Review by Lee Zimmerman
Originally posted at http://www.elmoremagazine.com
After making his mark as a songwriter of note for the Eagles (“Already Gone,” “Peaceful Easy Feeling” et. al.) as well as for Tom Waits, J.D. Souther, Jackson Browne and other harbingers of the fabled Laurel Canyon sound, Jack Tempchin returns with a modest four song EP that bodes well for a full slate of promised upcoming new releases. Tempchin’s solo recordings have been somewhat hit-or-miss over the past few decades, but happily, Room to Run shows there’s been no lapse of quality from those earlier endeavours.

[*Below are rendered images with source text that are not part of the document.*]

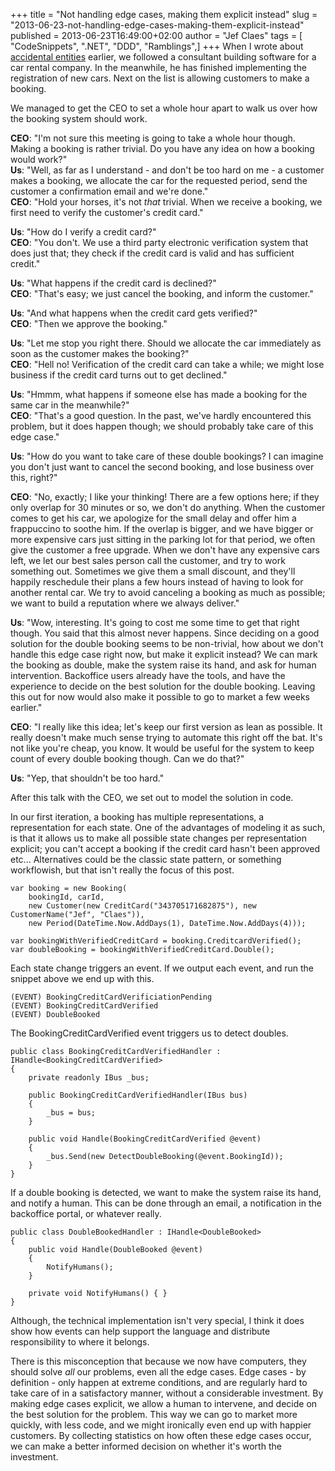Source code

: +++
title = "Not handling edge cases, making them explicit instead"
slug = "2013-06-23-not-handling-edge-cases-making-them-explicit-instead"
published = 2013-06-23T16:49:00+02:00
author = "Jef Claes"
tags = [ "CodeSnippets", ".NET", "DDD", "Ramblings",]
+++
When I wrote about [accidental
entities](http://www.jefclaes.be/2013/06/accidental-entities-what-about-ui.html)
earlier, we followed a consultant building software for a car rental
company. In the meanwhile, he has finished implementing the registration
of new cars. Next on the list is allowing customers to make a booking.  
  
We managed to get the CEO to set a whole hour apart to walk us over how
the booking system should work.  
  
**CEO**: "I'm not sure this meeting is going to take a whole hour
though. Making a booking is rather trivial. Do you have any idea on how
a booking would work?"  
**Us**: "Well, as far as I understand - and don't be too hard on me - a
customer makes a booking, we allocate the car for the requested period,
send the customer a confirmation email and we're done."  
**CEO**: "Hold your horses, it's not *that* trivial. When we receive a
booking, we first need to verify the customer's credit card."  
  
**Us**: "How do I verify a credit card?"  
**CEO**: "You don't. We use a third party electronic verification system
that does just that; they check if the credit card is valid and has
sufficient credit."  
  
**Us**: "What happens if the credit card is declined?"  
**CEO**: "That's easy; we just cancel the booking, and inform the
customer."  
  
**Us**: "And what happens when the credit card gets verified?"  
**CEO**: "Then we approve the booking."  
  
**Us**: "Let me stop you right there. Should we allocate the car
immediately as soon as the customer makes the booking?"  
**CEO**: "Hell no! Verification of the credit card can take a while; we
might lose business if the credit card turns out to get declined."  
  
**Us**: "Hmmm, what happens if someone else has made a booking for the
same car in the meanwhile?"  
**CEO**: "That's a good question. In the past, we've hardly encountered
this problem, but it does happen though; we should probably take care of
this edge case."  

  

**Us**: "How do you want to take care of these double bookings? I can
imagine you don't just want to cancel the second booking, and lose
business over this, right?"

**CEO**: "No, exactly; I like your thinking! There are a few options
here; if they only overlap for 30 minutes or so, we don't do anything.
When the customer comes to get his car, we apologize for the small delay
and offer him a frappuccino to soothe him. If the overlap is bigger, and
we have bigger or more expensive cars just sitting in the parking lot
for that period, we often give the customer a free upgrade. When we
don't have any expensive cars left, we let our best sales person call
the customer, and try to work something out. Sometimes we give them a
small discount, and they'll happily reschedule their plans a few hours
instead of having to look for another rental car. We try to avoid
canceling a booking as much as possible; we want to build a reputation
where we always deliver."

**Us**: "Wow, interesting. It's going to cost me some time to get that
right though. You said that this almost never happens. Since deciding on
a good solution for the double booking seems to be non-trivial, how
about we don't handle this edge case right now, but make it explicit
instead? We can mark the booking as double, make the system raise its
hand, and ask for human intervention. Backoffice users already have the
tools, and have the experience to decide on the best solution for the
double booking. Leaving this out for now would also make it possible to
go to market a few weeks earlier." 

**CEO**: "I really like this idea; let's keep our first version as lean
as possible. It really doesn't make much sense trying to automate this
right off the bat. It's not like you're cheap, you know. It would be
useful for the system to keep count of every double booking though. Can
we do that?"

**Us**: "Yep, that shouldn't be too hard."

  

After this talk with the CEO, we set out to model the solution in code. 

  

In our first iteration, a booking has multiple representations, a
representation for each state. One of the advantages of modeling it as
such, is that it allows us to make all possible state changes per
representation explicit; you can't accept a booking if the credit card
hasn't been approved etc... Alternatives could be the classic state
pattern, or something workflowish, but that isn't really the focus of
this post.

    var booking = new Booking(
        bookingId, carId,
        new Customer(new CreditCard("343705171682875"), new CustomerName("Jef", "Claes")), 
        new Period(DateTime.Now.AddDays(1), DateTime.Now.AddDays(4)));

    var bookingWithVerifiedCreditCard = booking.CreditcardVerified();
    var doubleBooking = bookingWithVerifiedCreditCard.Double();

Each state change triggers an event. If we output each event, and run
the snippet above we end up with this.

    (EVENT) BookingCreditCardVerificiationPending
    (EVENT) BookingCreditCardVerified
    (EVENT) DoubleBooked

The BookingCreditCardVerified event triggers us to detect doubles.

    public class BookingCreditCardVerifiedHandler : IHandle<BookingCreditCardVerified> 
    {    
        private readonly IBus _bus;

        public BookingCreditCardVerifiedHandler(IBus bus)
        {
            _bus = bus;
        }

        public void Handle(BookingCreditCardVerified @event)
        {
            _bus.Send(new DetectDoubleBooking(@event.BookingId));
        }
    }

If a double booking is detected, we want to make the system raise its
hand, and notify a human. This can be done through an email, a
notification in the backoffice portal, or whatever really.

    public class DoubleBookedHandler : IHandle<DoubleBooked>
    {
        public void Handle(DoubleBooked @event)
        {
            NotifyHumans();
        }

        private void NotifyHumans() { }
    }

Although, the technical implementation isn't very special, I think it
does show how events can help support the language and distribute
responsibility to where it belongs.  
  
There is this misconception that because we now have computers, they
should solve *all* our problems, even all the edge cases. Edge cases -
by definition - only happen at extreme conditions, and are regularly
hard to take care of in a satisfactory manner, without a considerable
investment. By making edge cases explicit, we allow a human to
intervene, and decide on the best solution for the problem. This way we
can go to market more quickly, with less code, and we might ironically
even end up with happier customers. By collecting statistics on how
often these edge cases occur, we can make a better informed decision on
whether it's worth the investment.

Both the title track and the song that follows, “Jesus and Mohammed,” reflect the same tattered sentiments that have always been a hallmark of his compositions, the former an especially affecting paean to his reckless youth (conjuring up the familiar imagery of wild horses running free), while the latter espouses the futility of religious warfare. “The High Cost of Hate (Let’s Make Some Lawyers Rich),” (a biting indictment of the way the legal system prospers from the misfortunes of displaced divorcees in particular) purveys a fiddle-fuelled country rock sound similar to the the Eagles. Tempchin loosens the reins slightly for the EP’s final entry, the jaunty “Summertime Bum,” but no matter. Room To Run looks to distant horizons and suggests that this distinguished songwriter has plenty more exceptional music yet to come.